§ **Exercise objective**
Set out the records below again exactly; skip the images.

§ **Records for the task**

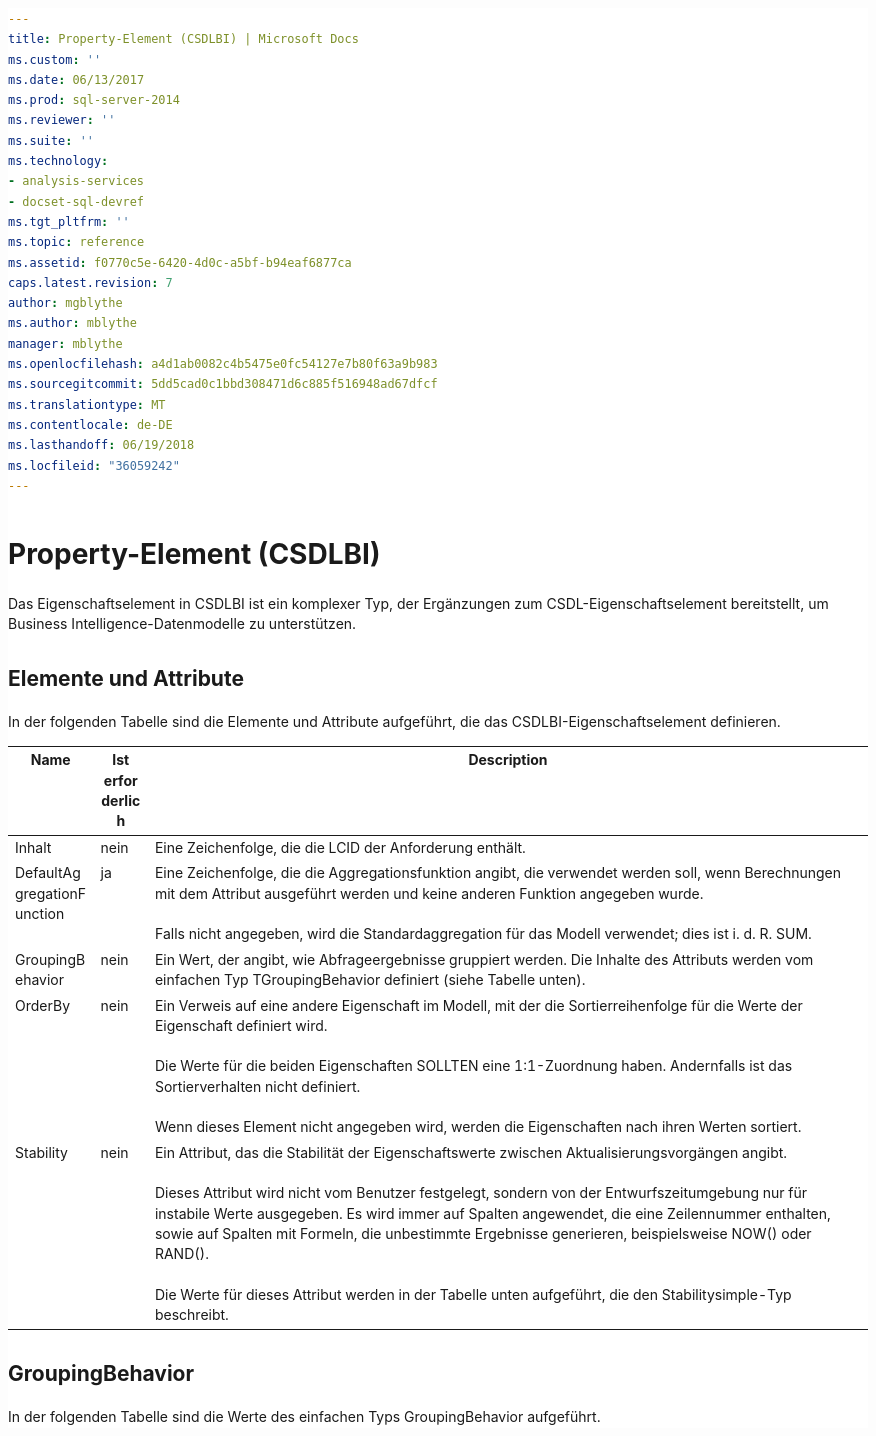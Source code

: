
 ```yaml
---
title: Property-Element (CSDLBI) | Microsoft Docs
ms.custom: ''
ms.date: 06/13/2017
ms.prod: sql-server-2014
ms.reviewer: ''
ms.suite: ''
ms.technology:
- analysis-services
- docset-sql-devref
ms.tgt_pltfrm: ''
ms.topic: reference
ms.assetid: f0770c5e-6420-4d0c-a5bf-b94eaf6877ca
caps.latest.revision: 7
author: mgblythe
ms.author: mblythe
manager: mblythe
ms.openlocfilehash: a4d1ab0082c4b5475e0fc54127e7b80f63a9b983
ms.sourcegitcommit: 5dd5cad0c1bbd308471d6c885f516948ad67dfcf
ms.translationtype: MT
ms.contentlocale: de-DE
ms.lasthandoff: 06/19/2018
ms.locfileid: "36059242"
---
```

# <a name="property-element-csdlbi"></a>Property-Element (CSDLBI)
  Das Eigenschaftselement in CSDLBI ist ein komplexer Typ, der Ergänzungen zum CSDL-Eigenschaftselement bereitstellt, um Business Intelligence-Datenmodelle zu unterstützen.  
  
## <a name="elements-and-attributes"></a>Elemente und Attribute  
 In der folgenden Tabelle sind die Elemente und Attribute aufgeführt, die das CSDLBI-Eigenschaftselement definieren.  
  
|Name|Ist erforderlich|Description|  
|----------|-----------------|-----------------|  
|Inhalt|nein|Eine Zeichenfolge, die die LCID der Anforderung enthält.|  
|DefaultAggregationFunction|ja|Eine Zeichenfolge, die die Aggregationsfunktion angibt, die verwendet werden soll, wenn Berechnungen mit dem Attribut ausgeführt werden und keine anderen Funktion angegeben wurde.<br /><br /> Falls nicht angegeben, wird die Standardaggregation für das Modell verwendet; dies ist i. d. R. SUM.|  
|GroupingBehavior|nein|Ein Wert, der angibt, wie Abfrageergebnisse gruppiert werden. Die Inhalte des Attributs werden vom einfachen Typ TGroupingBehavior definiert (siehe Tabelle unten).|  
|OrderBy|nein|Ein Verweis auf eine andere Eigenschaft im Modell, mit der die Sortierreihenfolge für die Werte der Eigenschaft definiert wird.<br /><br /> Die Werte für die beiden Eigenschaften SOLLTEN eine 1:1-Zuordnung haben. Andernfalls ist das Sortierverhalten nicht definiert.<br /><br /> Wenn dieses Element nicht angegeben wird, werden die Eigenschaften nach ihren Werten sortiert.|  
|Stability|nein|Ein Attribut, das die Stabilität der Eigenschaftswerte zwischen Aktualisierungsvorgängen angibt.<br /><br /> Dieses Attribut wird nicht vom Benutzer festgelegt, sondern von der Entwurfszeitumgebung nur für instabile Werte ausgegeben. Es wird immer auf Spalten angewendet, die eine Zeilennummer enthalten, sowie auf Spalten mit Formeln, die unbestimmte Ergebnisse generieren, beispielsweise NOW() oder RAND().<br /><br /> Die Werte für dieses Attribut werden in der Tabelle unten aufgeführt, die den Stabilitysimple-Typ beschreibt.|  
  
## <a name="groupingbehavior"></a>GroupingBehavior  
 In der folgenden Tabelle sind die Werte des einfachen Typs GroupingBehavior aufgeführt.  
  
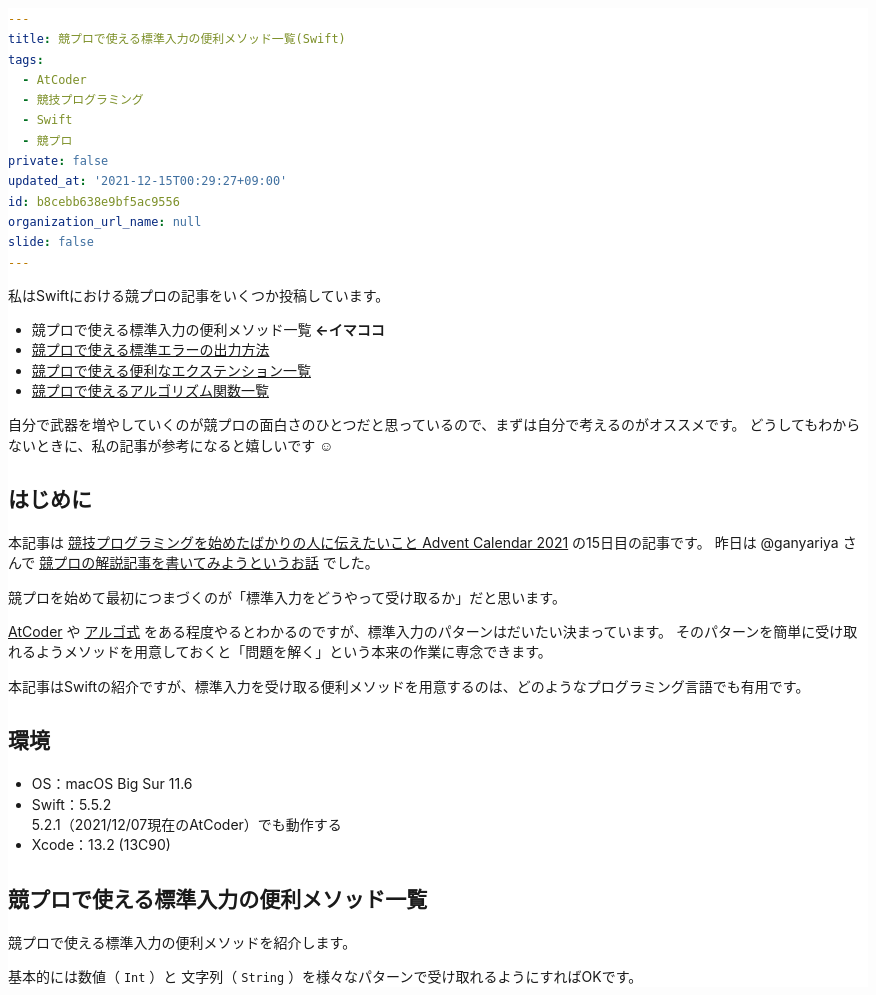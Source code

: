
 ```yaml
---
title: 競プロで使える標準入力の便利メソッド一覧(Swift)
tags:
  - AtCoder
  - 競技プログラミング
  - Swift
  - 競プロ
private: false
updated_at: '2021-12-15T00:29:27+09:00'
id: b8cebb638e9bf5ac9556
organization_url_name: null
slide: false
---
```

私はSwiftにおける競プロの記事をいくつか投稿しています。

- 競プロで使える標準入力の便利メソッド一覧 __←イマココ__
- [競プロで使える標準エラーの出力方法](https://qiita.com/uhooi/items/f490d14602a7bc114948)
- [競プロで使える便利なエクステンション一覧](https://qiita.com/uhooi/items/ff1113c337d7a756d580)
- [競プロで使えるアルゴリズム関数一覧](https://qiita.com/uhooi/items/d4998e90f3f2fed01e68)

自分で武器を増やしていくのが競プロの面白さのひとつだと思っているので、まずは自分で考えるのがオススメです。
どうしてもわからないときに、私の記事が参考になると嬉しいです :relaxed:

## はじめに

本記事は [競技プログラミングを始めたばかりの人に伝えたいこと Advent Calendar 2021](https://qiita.com/advent-calendar/2021/pre-competitive) の15日目の記事です。
昨日は @ganyariya さんで [競プロの解説記事を書いてみようというお話](https://zenn.dev/ganariya/articles/write-competitive-programming-article) でした。

競プロを始めて最初につまづくのが「標準入力をどうやって受け取るか」だと思います。

[AtCoder](https://atcoder.jp/?lang=ja) や [アルゴ式](https://algo-method.com/) をある程度やるとわかるのですが、標準入力のパターンはだいたい決まっています。
そのパターンを簡単に受け取れるようメソッドを用意しておくと「問題を解く」という本来の作業に専念できます。

本記事はSwiftの紹介ですが、標準入力を受け取る便利メソッドを用意するのは、どのようなプログラミング言語でも有用です。

## 環境

- OS：macOS Big Sur 11.6
- Swift：5.5.2  
5.2.1（2021/12/07現在のAtCoder）でも動作する
- Xcode：13.2 (13C90)

## 競プロで使える標準入力の便利メソッド一覧

競プロで使える標準入力の便利メソッドを紹介します。

基本的には数値（ `Int` ）と 文字列（ `String` ）を様々なパターンで受け取れるようにすればOKです。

§ **Reply**
Source code

:
 ```yaml
---
title: Property-Element (CSDLBI) | Microsoft Docs
ms.custom: ''
ms.date: 06/13/2017
ms.prod: sql-server-2014
ms.reviewer: ''
ms.suite: ''
ms.technology:
- analysis-services
- docset-sql-devref
ms.tgt_pltfrm: ''
ms.topic: reference
ms.assetid: f0770c5e-6420-4d0c-a5bf-b94eaf6877ca
caps.latest.revision: 7
author: mgblythe
ms.author: mblythe
manager: mblythe
ms.openlocfilehash: a4d1ab0082c4b5475e0fc54127e7b80f63a9b983
ms.sourcegitcommit: 5dd5cad0c1bbd308471d6c885f516948ad67dfcf
ms.translationtype: MT
ms.contentlocale: de-DE
ms.lasthandoff: 06/19/2018
ms.locfileid: "36059242"
---
```

# <a name="property-element-csdlbi"></a>Property-Element (CSDLBI)
  Das Eigenschaftselement in CSDLBI ist ein komplexer Typ, der Ergänzungen zum CSDL-Eigenschaftselement bereitstellt, um Business Intelligence-Datenmodelle zu unterstützen.  
  
## <a name="elements-and-attributes"></a>Elemente und Attribute  
 In der folgenden Tabelle sind die Elemente und Attribute aufgeführt, die das CSDLBI-Eigenschaftselement definieren.  
  
|Name|Ist erforderlich|Description|  
|----------|-----------------|-----------------|  
|Inhalt|nein|Eine Zeichenfolge, die die LCID der Anforderung enthält.|  
|DefaultAggregationFunction|ja|Eine Zeichenfolge, die die Aggregationsfunktion angibt, die verwendet werden soll, wenn Berechnungen mit dem Attribut ausgeführt werden und keine anderen Funktion angegeben wurde.<br /><br /> Falls nicht angegeben, wird die Standardaggregation für das Modell verwendet; dies ist i. d. R. SUM.|  
|GroupingBehavior|nein|Ein Wert, der angibt, wie Abfrageergebnisse gruppiert werden. Die Inhalte des Attributs werden vom einfachen Typ TGroupingBehavior definiert (siehe Tabelle unten).|  
|OrderBy|nein|Ein Verweis auf eine andere Eigenschaft im Modell, mit der die Sortierreihenfolge für die Werte der Eigenschaft definiert wird.<br /><br /> Die Werte für die beiden Eigenschaften SOLLTEN eine 1:1-Zuordnung haben. Andernfalls ist das Sortierverhalten nicht definiert.<br /><br /> Wenn dieses Element nicht angegeben wird, werden die Eigenschaften nach ihren Werten sortiert.|  
|Stability|nein|Ein Attribut, das die Stabilität der Eigenschaftswerte zwischen Aktualisierungsvorgängen angibt.<br /><br /> Dieses Attribut wird nicht vom Benutzer festgelegt, sondern von der Entwurfszeitumgebung nur für instabile Werte ausgegeben. Es wird immer auf Spalten angewendet, die eine Zeilennummer enthalten, sowie auf Spalten mit Formeln, die unbestimmte Ergebnisse generieren, beispielsweise NOW() oder RAND().<br /><br /> Die Werte für dieses Attribut werden in der Tabelle unten aufgeführt, die den Stabilitysimple-Typ beschreibt.|  
  
## <a name="groupingbehavior"></a>GroupingBehavior  
 In der folgenden Tabelle sind die Werte des einfachen Typs GroupingBehavior aufgeführt.  
  
Source code

:
 ```yaml
---
title: 競プロで使える標準入力の便利メソッド一覧(Swift)
tags:
  - AtCoder
  - 競技プログラミング
  - Swift
  - 競プロ
private: false
updated_at: '2021-12-15T00:29:27+09:00'
id: b8cebb638e9bf5ac9556
organization_url_name: null
slide: false
---
```

私はSwiftにおける競プロの記事をいくつか投稿しています。

- 競プロで使える標準入力の便利メソッド一覧 __←イマココ__
- [競プロで使える標準エラーの出力方法](https://qiita.com/uhooi/items/f490d14602a7bc114948)
- [競プロで使える便利なエクステンション一覧](https://qiita.com/uhooi/items/ff1113c337d7a756d580)
- [競プロで使えるアルゴリズム関数一覧](https://qiita.com/uhooi/items/d4998e90f3f2fed01e68)

自分で武器を増やしていくのが競プロの面白さのひとつだと思っているので、まずは自分で考えるのがオススメです。
どうしてもわからないときに、私の記事が参考になると嬉しいです :relaxed:

## はじめに

本記事は [競技プログラミングを始めたばかりの人に伝えたいこと Advent Calendar 2021](https://qiita.com/advent-calendar/2021/pre-competitive) の15日目の記事です。
昨日は @ganyariya さんで [競プロの解説記事を書いてみようというお話](https://zenn.dev/ganariya/articles/write-competitive-programming-article) でした。

競プロを始めて最初につまづくのが「標準入力をどうやって受け取るか」だと思います。

[AtCoder](https://atcoder.jp/?lang=ja) や [アルゴ式](https://algo-method.com/) をある程度やるとわかるのですが、標準入力のパターンはだいたい決まっています。
そのパターンを簡単に受け取れるようメソッドを用意しておくと「問題を解く」という本来の作業に専念できます。

本記事はSwiftの紹介ですが、標準入力を受け取る便利メソッドを用意するのは、どのようなプログラミング言語でも有用です。

## 環境

- OS：macOS Big Sur 11.6
- Swift：5.5.2  
5.2.1（2021/12/07現在のAtCoder）でも動作する
- Xcode：13.2 (13C90)

## 競プロで使える標準入力の便利メソッド一覧

競プロで使える標準入力の便利メソッドを紹介します。

基本的には数値（ `Int` ）と 文字列（ `String` ）を様々なパターンで受け取れるようにすればOKです。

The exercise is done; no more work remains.